*** Opening of SUPPLIED RECORDS ***

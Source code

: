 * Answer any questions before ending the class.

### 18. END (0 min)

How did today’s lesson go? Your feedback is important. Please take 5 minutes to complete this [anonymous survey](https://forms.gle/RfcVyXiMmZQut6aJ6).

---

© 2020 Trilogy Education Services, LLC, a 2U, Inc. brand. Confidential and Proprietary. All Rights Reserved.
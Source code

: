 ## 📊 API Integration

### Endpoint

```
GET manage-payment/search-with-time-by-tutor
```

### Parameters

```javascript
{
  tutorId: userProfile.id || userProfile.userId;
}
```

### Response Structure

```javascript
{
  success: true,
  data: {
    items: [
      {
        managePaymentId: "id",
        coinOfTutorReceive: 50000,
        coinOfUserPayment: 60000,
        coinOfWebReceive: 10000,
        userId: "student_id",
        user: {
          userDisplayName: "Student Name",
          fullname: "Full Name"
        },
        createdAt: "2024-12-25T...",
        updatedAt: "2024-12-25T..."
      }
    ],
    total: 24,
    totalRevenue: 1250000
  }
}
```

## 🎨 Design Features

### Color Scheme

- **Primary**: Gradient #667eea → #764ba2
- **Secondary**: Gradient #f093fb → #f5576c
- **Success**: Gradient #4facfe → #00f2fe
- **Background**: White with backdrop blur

*** Close of SUPPLIED RECORDS ***

> **WHAT YOU SHOULD DO**
Print out the records exactly as they were entered.

> **RESULT BELOW**
Source code

: * Answer any questions before ending the class.

### 18. END (0 min)

How did today’s lesson go? Your feedback is important. Please take 5 minutes to complete this [anonymous survey](https://forms.gle/RfcVyXiMmZQut6aJ6).

---

© 2020 Trilogy Education Services, LLC, a 2U, Inc. brand. Confidential and Proprietary. All Rights Reserved.
Source code

: ## 📊 API Integration

### Endpoint

```
GET manage-payment/search-with-time-by-tutor
```

### Parameters

```javascript
{
  tutorId: userProfile.id || userProfile.userId;
}
```

### Response Structure

```javascript
{
  success: true,
  data: {
    items: [
      {
        managePaymentId: "id",
        coinOfTutorReceive: 50000,
        coinOfUserPayment: 60000,
        coinOfWebReceive: 10000,
        userId: "student_id",
        user: {
          userDisplayName: "Student Name",
          fullname: "Full Name"
        },
        createdAt: "2024-12-25T...",
        updatedAt: "2024-12-25T..."
      }
    ],
    total: 24,
    totalRevenue: 1250000
  }
}
```

## 🎨 Design Features

### Color Scheme

- **Primary**: Gradient #667eea → #764ba2
- **Secondary**: Gradient #f093fb → #f5576c
- **Success**: Gradient #4facfe → #00f2fe
- **Background**: White with backdrop blur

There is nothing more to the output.